WORK TO BE COMPLETED: In the records that follow, the lines from the one containing "İhtar: Evvelce mukaddimeden" to the one containing "Birinci Nokta: İman", inclusive, are to be given again exactly.

(PROVIDED ENTRIES begins)

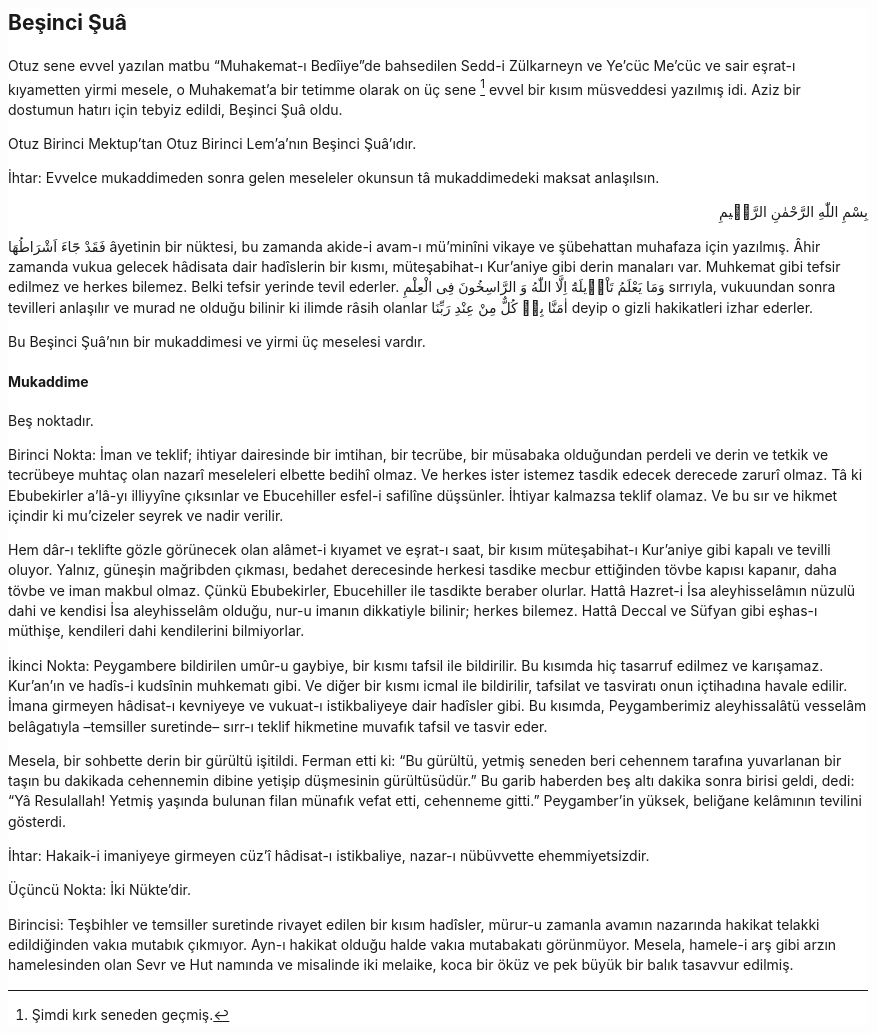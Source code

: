 ## Beşinci Şuâ
Otuz sene evvel yazılan matbu “Muhakemat-ı Bedîiye”de bahsedilen Sedd-i Zülkarneyn ve Ye’cüc Me’cüc ve sair eşrat-ı kıyametten yirmi mesele, o Muhakemat’a bir tetimme olarak on üç sene [^Hâşiye1] evvel bir kısım müsveddesi yazılmış idi. Aziz bir dostumun hatırı için tebyiz edildi, Beşinci Şuâ oldu.

Otuz Birinci Mektup’tan Otuz Birinci Lem’a’nın Beşinci Şuâ’ıdır.

İhtar: Evvelce mukaddimeden sonra gelen meseleler okunsun tâ mukaddimedeki maksat anlaşılsın.

<p class="arabic" dir="rtl">بِسْمِ اللّٰهِ الرَّحْمٰنِ الرَّحٖيمِ</p>

<span class="arabic" dir="rtl">فَقَدْ جَٓاءَ اَشْرَاطُهَا</span> âyetinin bir nüktesi, bu zamanda akide-i avam-ı mü’minîni vikaye ve şübehattan muhafaza için yazılmış. Âhir zamanda vukua gelecek hâdisata dair hadîslerin bir kısmı, müteşabihat-ı Kur’aniye gibi derin manaları var. Muhkemat gibi tefsir edilmez ve herkes bilemez. Belki tefsir yerinde tevil ederler. <span class="arabic" dir="rtl">وَمَا يَعْلَمُ تَاْوٖيلَهُٓ اِلَّا اللّٰهُ وَ الرَّاسِخُونَ فِى الْعِلْمِ</span> sırrıyla, vukuundan sonra tevilleri anlaşılır ve murad ne olduğu bilinir ki ilimde râsih olanlar <span class="arabic" dir="rtl">اٰمَنَّا بِهٖ كُلٌّ مِنْ عِنْدِ رَبِّنَا</span> deyip o gizli hakikatleri izhar ederler.

Bu Beşinci Şuâ’nın bir mukaddimesi ve yirmi üç meselesi vardır.

#### Mukaddime
Beş noktadır.

Birinci Nokta: İman ve teklif; ihtiyar dairesinde bir imtihan, bir tecrübe, bir müsabaka olduğundan perdeli ve derin ve tetkik ve tecrübeye muhtaç olan nazarî meseleleri elbette bedihî olmaz. Ve herkes ister istemez tasdik edecek derecede zarurî olmaz. Tâ ki Ebubekirler a’lâ-yı illiyyîne çıksınlar ve Ebucehiller esfel-i safilîne düşsünler. İhtiyar kalmazsa teklif olamaz. Ve bu sır ve hikmet içindir ki mu’cizeler seyrek ve nadir verilir.

Hem dâr-ı teklifte gözle görünecek olan alâmet-i kıyamet ve eşrat-ı saat, bir kısım müteşabihat-ı Kur’aniye gibi kapalı ve tevilli oluyor. Yalnız, güneşin mağribden çıkması, bedahet derecesinde herkesi tasdike mecbur ettiğinden tövbe kapısı kapanır, daha tövbe ve iman makbul olmaz. Çünkü Ebubekirler, Ebucehiller ile tasdikte beraber olurlar. Hattâ Hazret-i İsa aleyhisselâmın nüzulü dahi ve kendisi İsa aleyhisselâm olduğu, nur-u imanın dikkatiyle bilinir; herkes bilemez. Hattâ Deccal ve Süfyan gibi eşhas-ı müthişe, kendileri dahi kendilerini bilmiyorlar.

İkinci Nokta: Peygambere bildirilen umûr-u gaybiye, bir kısmı tafsil ile bildirilir. Bu kısımda hiç tasarruf edilmez ve karışamaz. Kur’an’ın ve hadîs-i kudsînin muhkematı gibi. Ve diğer bir kısmı icmal ile bildirilir, tafsilat ve tasviratı onun içtihadına havale edilir. İmana girmeyen hâdisat-ı kevniyeye ve vukuat-ı istikbaliyeye dair hadîsler gibi. Bu kısımda, Peygamberimiz aleyhissalâtü vesselâm belâgatıyla –temsiller suretinde– sırr-ı teklif hikmetine muvafık tafsil ve tasvir eder.

Mesela, bir sohbette derin bir gürültü işitildi. Ferman etti ki: “Bu gürültü, yetmiş seneden beri cehennem tarafına yuvarlanan bir taşın bu dakikada cehennemin dibine yetişip düşmesinin gürültüsüdür.” Bu garib haberden beş altı dakika sonra birisi geldi, dedi: “Yâ Resulallah! Yetmiş yaşında bulunan filan münafık vefat etti, cehenneme gitti.” Peygamber’in yüksek, beliğane kelâmının tevilini gösterdi.

İhtar: Hakaik-i imaniyeye girmeyen cüz’î hâdisat-ı istikbaliye, nazar-ı nübüvvette ehemmiyetsizdir.

Üçüncü Nokta: İki Nükte’dir.

Birincisi: Teşbihler ve temsiller suretinde rivayet edilen bir kısım hadîsler, mürur-u zamanla avamın nazarında hakikat telakki edildiğinden vakıa mutabık çıkmıyor. Ayn-ı hakikat olduğu halde vakıa mutabakatı görünmüyor. Mesela, hamele-i arş gibi arzın hamelesinden olan Sevr ve Hut namında ve misalinde iki melaike, koca bir öküz ve pek büyük bir balık tasavvur edilmiş.


[^Hâşiye1]: Şimdi kırk seneden geçmiş.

(PROVIDED ENTRIES ends)

REPLY TO THE TASK:
İhtar: Evvelce mukaddimeden sonra gelen meseleler okunsun tâ mukaddimedeki maksat anlaşılsın.

<p class="arabic" dir="rtl">بِسْمِ اللّٰهِ الرَّحْمٰنِ الرَّحٖيمِ</p>

<span class="arabic" dir="rtl">فَقَدْ جَٓاءَ اَشْرَاطُهَا</span> âyetinin bir nüktesi, bu zamanda akide-i avam-ı mü’minîni vikaye ve şübehattan muhafaza için yazılmış. Âhir zamanda vukua gelecek hâdisata dair hadîslerin bir kısmı, müteşabihat-ı Kur’aniye gibi derin manaları var. Muhkemat gibi tefsir edilmez ve herkes bilemez. Belki tefsir yerinde tevil ederler. <span class="arabic" dir="rtl">وَمَا يَعْلَمُ تَاْوٖيلَهُٓ اِلَّا اللّٰهُ وَ الرَّاسِخُونَ فِى الْعِلْمِ</span> sırrıyla, vukuundan sonra tevilleri anlaşılır ve murad ne olduğu bilinir ki ilimde râsih olanlar <span class="arabic" dir="rtl">اٰمَنَّا بِهٖ كُلٌّ مِنْ عِنْدِ رَبِّنَا</span> deyip o gizli hakikatleri izhar ederler.

Bu Beşinci Şuâ’nın bir mukaddimesi ve yirmi üç meselesi vardır.

#### Mukaddime
Beş noktadır.

Birinci Nokta: İman ve teklif; ihtiyar dairesinde bir imtihan, bir tecrübe, bir müsabaka olduğundan perdeli ve derin ve tetkik ve tecrübeye muhtaç olan nazarî meseleleri elbette bedihî olmaz. Ve herkes ister istemez tasdik edecek derecede zarurî olmaz. Tâ ki Ebubekirler a’lâ-yı illiyyîne çıksınlar ve Ebucehiller esfel-i safilîne düşsünler. İhtiyar kalmazsa teklif olamaz. Ve bu sır ve hikmet içindir ki mu’cizeler seyrek ve nadir verilir.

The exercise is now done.